PANDEGLANG, BANTEN | Mediatargetkamera.my.id – Program bantuan pemerintah melalui kegiatan Revitalisasi Satuan Pendidikan KB Aisyiyah yang berlokasi di Desa Bojongmanik, Kecamatan Sindangresmi, Kabupaten Pandeglang, Banten, menjadi sorotan.
Kegiatan revitalisasi tersebut tercatat mendapatkan bantuan pemerintah sebesar Rp104.471.535,00. Namun, dalam pelaksanaannya muncul sejumlah pertanyaan dari masyarakat terkait kualitas material yang digunakan, khususnya semen yang dinilai perlu mendapat perhatian.

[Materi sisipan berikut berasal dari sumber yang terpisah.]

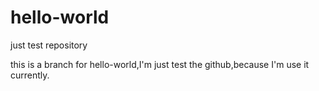 # hello-world
just test repository

this is a branch for hello-world,I'm just test the github,because I'm use it currently.
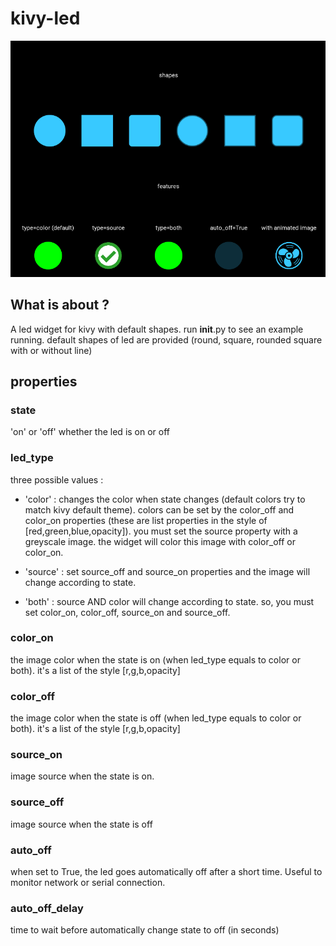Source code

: # kivy-led
![screenshot](https://raw.githubusercontent.com/olivier-boesch/garden.led/master/screenshot.png)
## What is about ?
A led widget for kivy with default shapes. run __init__.py to see an example running. default shapes of led are provided (round, square, rounded square with or without line)

## properties
### state
'on' or 'off' whether the led is on or off
### led_type
three possible values :
- 'color' : changes the color when state changes (default colors try to match kivy default theme). colors can be set by the color_off and color_on properties (these are list properties in the style of [red,green,blue,opacity]). you must set the source property with a greyscale image. the widget will color this image with color_off or color_on.

- 'source' : set source_off and source_on properties and the image will change according to state.

- 'both' : source AND color will change according to state. so, you must set color_on, color_off, source_on and source_off.

### color_on
the image color when the state is on (when led_type equals to color or both). it's a list of the style [r,g,b,opacity]
### color_off
the image color when the state is off (when led_type equals to color or both). it's a list of the style [r,g,b,opacity]
### source_on
image source when the state is on.
### source_off
image source when the state is off
### auto_off
when set to True, the led goes automatically off after a short time. Useful to monitor network or serial connection.
### auto_off_delay
time to wait before automatically change state to off (in seconds)
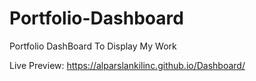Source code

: # Portfolio-Dashboard
Portfolio DashBoard To Display My Work

Live Preview: https://alparslankilinc.github.io/Dashboard/
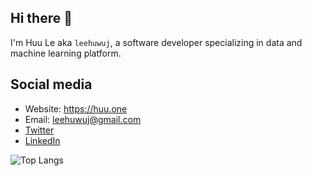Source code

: 
## Hi there 👋
I'm Huu Le aka `leehuwuj`, a software developer specializing in data and machine learning platform.  

## Social media
- Website: https://huu.one
- Email: leehuwuj@gmail.com
- [Twitter](http://twitter.com/leehuwuj)
- [LinkedIn](https://www.linkedin.com/in/leehuwuj)

![Top Langs](https://github-readme-stats.vercel.app/api/top-langs/?username=leehuwuj&hide=Jupyter%20Notebook,HTML,)
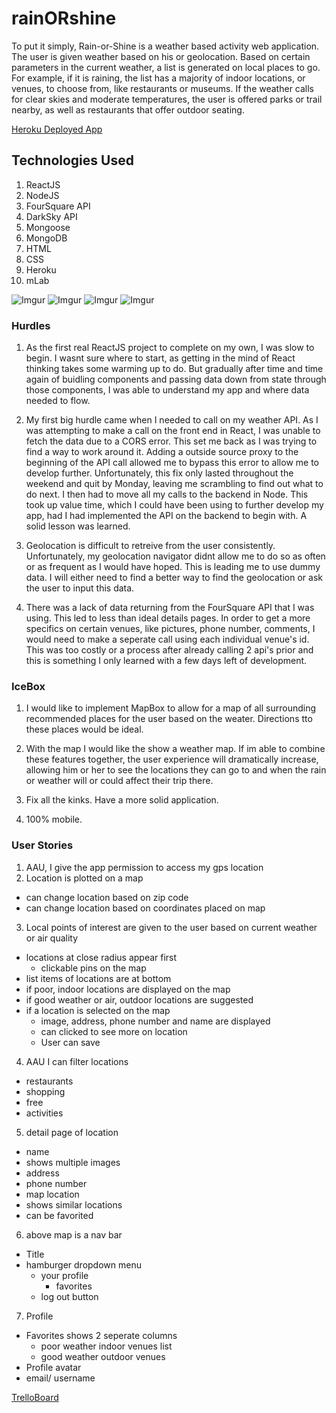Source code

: # rainORshine
To put it simply, Rain-or-Shine is a weather based activity web application. The user is given weather based on his or geolocation. Based on certain parameters in the current weather, a list is generated on local places to go. For example, if it is raining, the list has a majority of indoor locations, or venues, to choose from, like restaurants or museums. If the weather calls for clear skies and moderate  temperatures, the user is offered parks or trail nearby, as well as restaurants that offer  outdoor seating.

<a href="https://glacial-wave-90784.herokuapp.com/">  Heroku Deployed App  </a>

## Technologies Used
1. ReactJS
2. NodeJS
3. FourSquare API
4. DarkSky API
5. Mongoose
6. MongoDB
7. HTML
8. CSS
9. Heroku
10. mLab

![Imgur](https://i.imgur.com/djkztGB.png)
![Imgur](https://i.imgur.com/dZWWSi2.png)
![Imgur](https://i.imgur.com/ys6pNdZ.png)
![Imgur](https://i.imgur.com/lLBHBc4.png)


### Hurdles

1. As the first real ReactJS project to complete on my own, I was slow to begin. I wasnt sure where to start, as getting in the mind of React thinking takes some warming up to do. But gradually after time and time again of buidling components and passing data down from state through those components, I was able to understand my app and where data needed to flow.

2. My first big hurdle came when I needed to call on my weather API. As I was attempting to make a call on the front end in React, I was unable to fetch the data due to a CORS error. This set me back as I was trying to find a way to work around it. Adding a outside source  proxy to the  beginning  of the API call allowed me to bypass this error to allow me to develop further. Unfortunately, this fix only lasted throughout the weekend and quit by Monday, leaving me scrambling to find out what to do next. I then had to move all my calls to the backend in Node. This took up value time, which I could have been using to further develop my app, had I had implemented the API on the backend to begin with. A  solid lesson was learned.

3. Geolocation is difficult to retreive from the user consistently. Unfortunately, my geolocation navigator didnt allow me to do so as often or as frequent as I would have hoped. This is leading  me to use dummy data. I will either need to find a better way to find the geolocation or ask the user to input this data. 

4. There was a lack of data returning from the FourSquare API that I was using. This led to less than ideal details pages. In order to get a more specifics on certain venues, like pictures, phone number, comments, I would need to make a seperate call using each individual venue's id. This was too costly or a process after already calling 2 api's prior and this is something I only learned with a few days left of development. 

### IceBox

1. I would like to implement MapBox to allow for a map of all surrounding recommended places for the user based on the weater. Directions tto these places would be ideal. 

2. With the map I would like the show a weather map. If im able to combine these features together, the user experience will  dramatically increase,  allowing him or her to see the locations they can go to and when the rain or weather will or could affect their trip there.

3. Fix all the kinks. Have a more solid application.

4. 100% mobile.


### User Stories

1. AAU, I give the app permission to access my gps location
2. Location is plotted on a map
  - can change location based on zip code
  - can change location based on coordinates placed on map
3. Local points of interest are given to the user based on current weather or air quality
  - locations at close radius appear first
    - clickable pins on the map
  - list items of locations are at bottom
  - if poor, indoor locations are displayed on the map
  - if good weather or air, outdoor locations are suggested
  - if a location is selected on the map
    - image, address, phone number and name are displayed
    - can clicked to see more on location
    - User can save
4. AAU I can filter locations
  - restaurants
  - shopping
  - free
  - activities
5. detail page of location
  - name
  - shows multiple images
  - address
  - phone number
  - map location
  - shows similar locations
  - can be favorited
6. above map is a nav bar
  - Title
  - hamburger dropdown menu
    - your profile
      - favorites
    - log out button
7. Profile
  - Favorites shows 2 seperate columns
    - poor weather indoor venues list
    - good weather outdoor venues
  - Profile avatar
  - email/ username

<a href="https://trello.com/b/2vodfPNd/rain-or-shine">TrelloBoard</a>

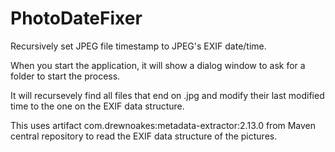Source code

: # PhotoDateFixer

Recursively set JPEG file timestamp to JPEG's EXIF date/time.

When you start the application, it will show a dialog window to ask for a folder to start the process.

It will recursevely find all files that end on .jpg and modify their last modified time to the one on the EXIF data structure.

This uses artifact com.drewnoakes:metadata-extractor:2.13.0 from Maven central repository to read the EXIF data structure of the pictures.
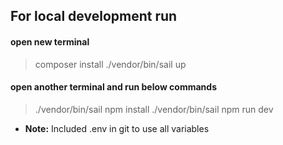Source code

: ## For local development run

#### open new terminal
> composer install
> ./vendor/bin/sail up

#### open another terminal and run below commands
> ./vendor/bin/sail npm install
> ./vendor/bin/sail npm run dev



- **Note:** Included .env in git to use all variables
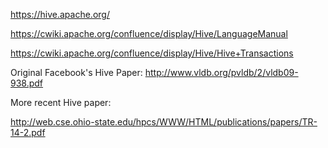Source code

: https://hive.apache.org/

https://cwiki.apache.org/confluence/display/Hive/LanguageManual

https://cwiki.apache.org/confluence/display/Hive/Hive+Transactions

Original Facebook's Hive Paper: http://www.vldb.org/pvldb/2/vldb09-938.pdf

More recent Hive paper:

http://web.cse.ohio-state.edu/hpcs/WWW/HTML/publications/papers/TR-14-2.pdf
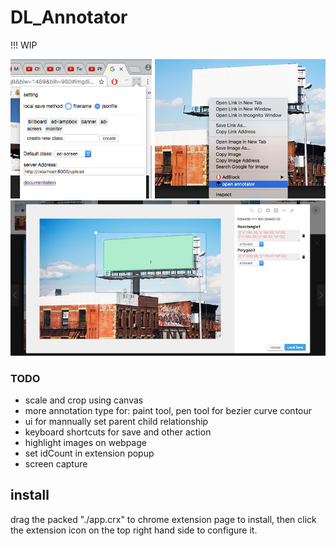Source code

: DL_Annotator
========
!!! WIP

![screen shot](screenshot.jpg)
![screen shot](screenshot1.jpg)

### TODO
 - scale and crop using canvas
 - more annotation type for: paint tool, pen tool for bezier curve contour
 - ui for mannually set parent child relationship
 - keyboard shortcuts for save and other action
 - highlight images on webpage
 - set idCount in extension popup
 - screen capture

## install
drag the packed "./app.crx" to chrome extension page to install, then click the extension icon on the top right hand side to configure it.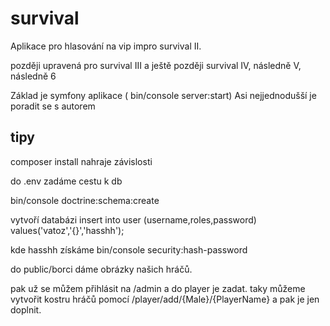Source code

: survival
========

Aplikace pro hlasování na vip impro survival II.

později upravená pro survival III
a ještě později survival IV, následně V, následně 6


Základ je symfony aplikace ( bin/console server:start)
Asi nejjednodušší je poradit se s autorem

tipy
----
composer install 
nahraje závislosti

do
.env zadáme cestu k db

 bin/console doctrine:schema:create
 
 vytvoří databázi
 insert into user (username,roles,password) values('vatoz','{}','hasshh'); 
 
kde hasshh získáme
   bin/console security:hash-password

do public/borci dáme obrázky našich hráčů.

pak už se můžem přihlásit na /admin
a do player  je zadat.
taky můžeme vytvořit kostru hráčů pomocí /player/add/{Male}/{PlayerName} a pak je jen doplnit.







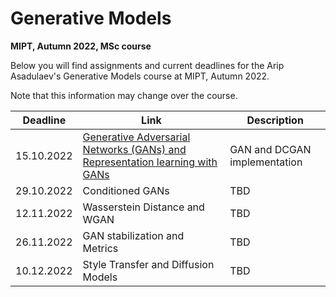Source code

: # Generative Models
**MIPT, Autumn 2022, MSc course**

Below you will find assignments and current deadlines for the Arip Asadulaev's Generative Models course at MIPT, Autumn 2022. 

Note that this information may change over the course.

Deadline | Link | Description|
---------|------|-----------|
15.10.2022 | [Generative Adversarial Networks (GANs) and Representation learning with GANs](https://github.com/RostislavKorst/GANs-MIPT-2022-Masters/blob/main/Assignment%201/1_gan_dcgan.ipynb)| GAN and DCGAN implementation
29.10.2022 | Conditioned GANs | TBD
12.11.2022 | Wasserstein Distance and WGAN | TBD
26.11.2022 | GAN stabilization and Metrics | TBD
10.12.2022 | Style Transfer and Diffusion Models | TBD
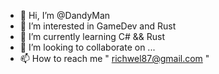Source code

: - 👋 Hi, I’m @DandyMan
- 👀 I’m interested in GameDev and Rust 
- 🌱 I’m currently learning C# && Rust
- 💞️ I’m looking to collaborate on ...
- 📫 How to reach me " richwel87@gmail.com "

<!---
DandyManDEGO/DandyManDEGO is a ✨ special ✨ repository because its `README.md` (this file) appears on your GitHub profile.
You can click the Preview link to take a look at your changes.
--->
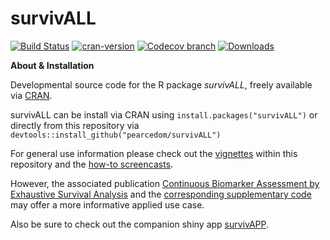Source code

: survivALL
================

[![Build Status](https://travis-ci.org/pearcedom/survivALL.svg?branch=master)](https://travis-ci.org/pearcedom/survivALL)
[![cran-version](http://www.r-pkg.org/badges/version/survivALL)](http://cran.rstudio.com/web/packages/survivALL)
[![Codecov branch](https://img.shields.io/codecov/c/github/pearcedom/survivALL/master.svg)](https://codecov.io/gh/pearcedom/survivALL)
[![Downloads](http://cranlogs.r-pkg.org/badges/survivALL)](http://www.r-pkg.org/pkg/survivALL)


**About & Installation**

Developmental source code for the R package *survivALL*, freely available via [CRAN](https://cran.r-project.org/web/packages/survivALL/index.html).

survivALL can be install via CRAN using `install.packages("survivALL")` or directly from this repository via `devtools::install_github("pearcedom/survivALL")`

For general use information please check out the [vignettes](https://github.com/pearcedom/survivALL/tree/master/vignettes) within this repository and the [how-to screencasts](https://vimeo.com/user84553679).

However, the associated publication [Continuous Biomarker Assessment by Exhaustive Survival Analysis](https://www.biorxiv.org/content/early/2018/03/02/208660) and the [corresponding supplementary code](https://github.com/abc-igmm/supplementary-survivALL) may offer a more informative applied use case. 

Also be sure to check out the companion shiny app [survivAPP](http://pearcedom.shinyapps.io/survivapp/).
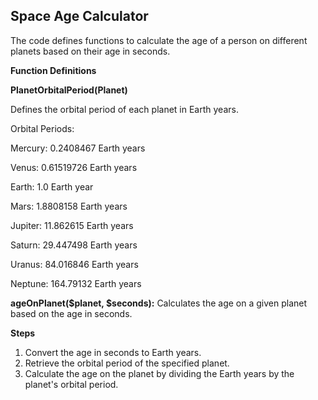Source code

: ## Space Age Calculator

The code defines functions to calculate the age of a person on different planets based on their age in seconds.

**Function Definitions**


**PlanetOrbitalPeriod(Planet)**

Defines the orbital period of each planet in Earth years.

Orbital Periods:

Mercury: 0.2408467 Earth years

Venus: 0.61519726 Earth years

Earth: 1.0 Earth year

Mars: 1.8808158 Earth years

Jupiter: 11.862615 Earth years

Saturn: 29.447498 Earth years

Uranus: 84.016846 Earth years

Neptune: 164.79132 Earth years


**ageOnPlanet($planet, $seconds):** Calculates the age on a given planet based on the age in seconds.

**Steps**

1. Convert the age in seconds to Earth years.
2. Retrieve the orbital period of the specified planet.
3. Calculate the age on the planet by dividing the Earth years by the planet's orbital period.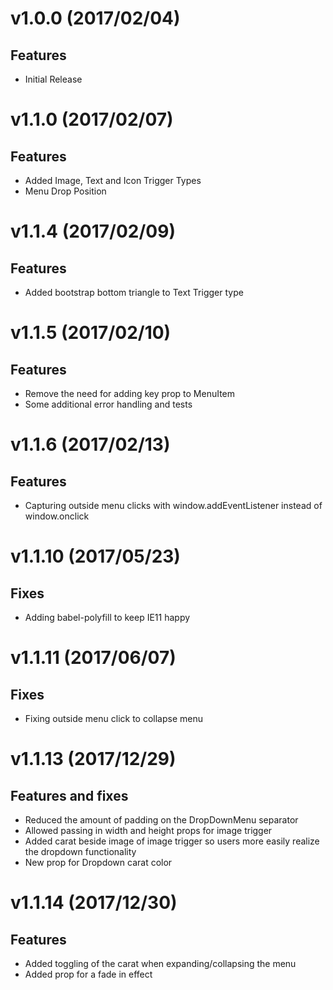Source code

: 

<a name="v1.0.0"></a>
# v1.0.0 (2017/02/04)
## Features
* Initial Release

<a name="v1.1.0"></a>
# v1.1.0 (2017/02/07)
## Features
* Added Image, Text and Icon Trigger Types
* Menu Drop Position

<a name="v1.1.4"></a>
# v1.1.4 (2017/02/09)
## Features
* Added bootstrap bottom triangle to Text Trigger type

<a name="v1.1.5"></a>
# v1.1.5 (2017/02/10)
## Features
* Remove the need for adding key prop to MenuItem
* Some additional error handling and tests

<a name="v1.1.6"></a>
# v1.1.6 (2017/02/13)
## Features
* Capturing outside menu clicks with window.addEventListener instead of window.onclick

<a name="v1.1.10"></a>
# v1.1.10 (2017/05/23)
## Fixes
* Adding babel-polyfill to keep IE11 happy

<a name="v1.1.11"></a>
# v1.1.11 (2017/06/07)
## Fixes
* Fixing outside menu click to collapse menu

<a name="v1.1.13"></a>
# v1.1.13 (2017/12/29)
## Features and fixes
* Reduced the amount of padding on the DropDownMenu separator
* Allowed passing in width and height props for image trigger
* Added carat beside image of image trigger so users more easily realize the dropdown functionality
* New prop for Dropdown carat color

<a name="v1.1.14"></a>
# v1.1.14 (2017/12/30)
## Features
* Added toggling of the carat when expanding/collapsing the menu
* Added prop for a fade in effect
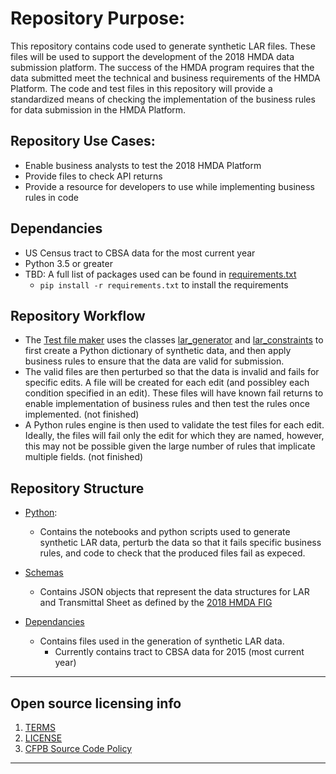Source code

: # Repository Purpose:
This repository contains code used to generate synthetic LAR files. These files will be used to support the development of the 2018 HMDA data submission platform. The success of the HMDA program requires that the data submitted meet the technical and business requirements of the HMDA Platform. The code and test files in this repository will provide a standardized means of checking the implementation of the business rules for data submission in the HMDA Platform.

## Repository Use Cases:
- Enable business analysts to test the 2018 HMDA Platform
- Provide files to check API returns
- Provide a resource for developers to use while implementing business rules in code


## Dependancies
- US Census tract to CBSA data for the most current year
- Python 3.5 or greater
- TBD: A full list of packages used can be found in [requirements.txt](https://github.com/cfpb/hmda-viz-prototype/blob/gh-pages/processing/requirements.txt)
    - `pip install -r requirements.txt` to install the requirements

## Repository Workflow
- The [Test file maker](https://github.com/Kibrael/2018_test_files/blob/master/python/2018_test_file_maker.ipynb) uses the classes [lar_generator]() and [lar_constraints]() to first create a Python dictionary of synthetic data, and then apply business rules to ensure that the data are valid for submission.
- The valid files are then perturbed so that the data is invalid and fails for specific edits. A file will be created for each edit (and possibley each condition specified in an edit). These files will have known fail returns to enable implementation of business rules and then test the rules once implemented. (not finished)
- A Python rules engine is then used to validate the test files for each edit. Ideally, the files will fail only the edit for which they are named, however, this may not be possible given the large number of rules that implicate multiple fields. (not finished)

## Repository Structure
- [Python](https://github.com/Kibrael/2018_test_files/tree/master/python):
    - Contains the notebooks and python scripts used to generate synthetic LAR data, perturb the data so that it fails specific business rules, and code to check that the produced files fail as expeced.

- [Schemas](https://github.com/Kibrael/2018_test_files/tree/master/schemas)
    - Contains JSON objects that represent the data structures for LAR and Transmittal Sheet as defined by the [2018 HMDA FIG](https://www.consumerfinance.gov/data-research/hmda/static/for-filers/2018/2018-HMDA-FIG.pdf)

- [Dependancies](https://github.com/Kibrael/2018_test_files/tree/master/dependancies)
    - Contains files used in the generation of synthetic LAR data.
        - Currently contains tract to CBSA data for 2015 (most current year)


----
## Open source licensing info
1. [TERMS](TERMS.md)
2. [LICENSE](LICENSE)
3. [CFPB Source Code Policy](https://github.com/cfpb/source-code-policy/)
----
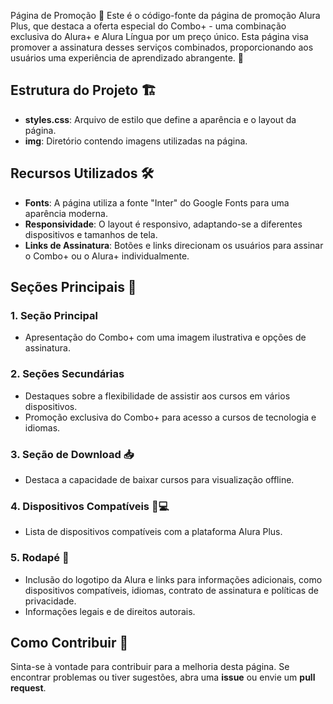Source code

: Página de Promoção 🚀
Este é o código-fonte da página de promoção Alura Plus, que destaca a oferta especial do Combo+ - uma combinação exclusiva do Alura+ e Alura Língua por um preço único. Esta página visa promover a assinatura desses serviços combinados, proporcionando aos usuários uma experiência de aprendizado abrangente. 🌟
## Estrutura do Projeto 🏗️

- **styles.css**: Arquivo de estilo que define a aparência e o layout da página.
- **img**: Diretório contendo imagens utilizadas na página.
## Recursos Utilizados 🛠️

- **Fonts**: A página utiliza a fonte "Inter" do Google Fonts para uma aparência moderna.
- **Responsividade**: O layout é responsivo, adaptando-se a diferentes dispositivos e tamanhos de tela.
- **Links de Assinatura**: Botões e links direcionam os usuários para assinar o Combo+ ou o Alura+ individualmente.

## Seções Principais 📌

### 1. Seção Principal

- Apresentação do Combo+ com uma imagem ilustrativa e opções de assinatura.

### 2. Seções Secundárias

- Destaques sobre a flexibilidade de assistir aos cursos em vários dispositivos.
- Promoção exclusiva do Combo+ para acesso a cursos de tecnologia e idiomas.

### 3. Seção de Download 📥

- Destaca a capacidade de baixar cursos para visualização offline.

### 4. Dispositivos Compatíveis 📱💻

- Lista de dispositivos compatíveis com a plataforma Alura Plus.

### 5. Rodapé 🦶

- Inclusão do logotipo da Alura e links para informações adicionais, como dispositivos compatíveis, idiomas, contrato de assinatura e políticas de privacidade.
- Informações legais e de direitos autorais.

## Como Contribuir 🤝

Sinta-se à vontade para contribuir para a melhoria desta página. Se encontrar problemas ou tiver sugestões, abra uma **issue** ou envie um **pull request**.

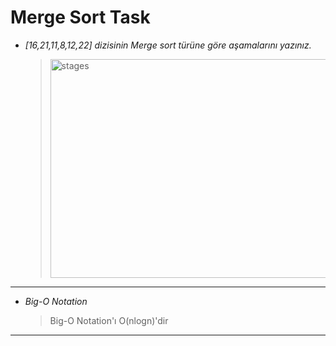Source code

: # Merge Sort Task

- _[16,21,11,8,12,22] dizisinin Merge sort türüne göre aşamalarını yazınız._

  > <img src="https://live.staticflickr.com/65535/52112037951_b2f809cef4_z.jpg" alt="stages" width="450" height="350"/>

---

- _Big-O Notation_
  > Big-O Notation'ı O(nlogn)'dir

---
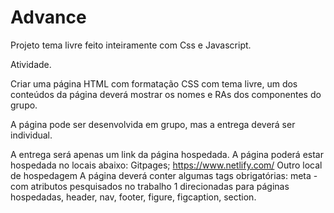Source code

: # Advance

Projeto tema livre feito inteiramente com Css e Javascript.

Atividade.

Criar uma página HTML com formatação CSS com tema livre, um dos conteúdos da página deverá mostrar os nomes e RAs dos componentes do grupo.

A página pode ser desenvolvida em grupo, mas a entrega deverá ser individual.

A entrega será apenas um link da página hospedada. A página poderá estar hospedada no locais abaixo:
Gitpages;
https://www.netlify.com/
Outro local de hospedagem
A página deverá conter algumas tags obrigatórias:
meta - com atributos pesquisados no trabalho 1 direcionadas para páginas hospedadas,
header,
nav,
footer,
figure,
figcaption,
section.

Selain persoalan material, penerapan keselamatan dan kesehatan kerja (K3) di lokasi pembangunan juga dipertanyakan. Kondisi tersebut dinilai perlu menjadi perhatian agar pekerjaan pembangunan tidak hanya memenuhi aspek fisik, tetapi juga memperhatikan keselamatan para pekerja.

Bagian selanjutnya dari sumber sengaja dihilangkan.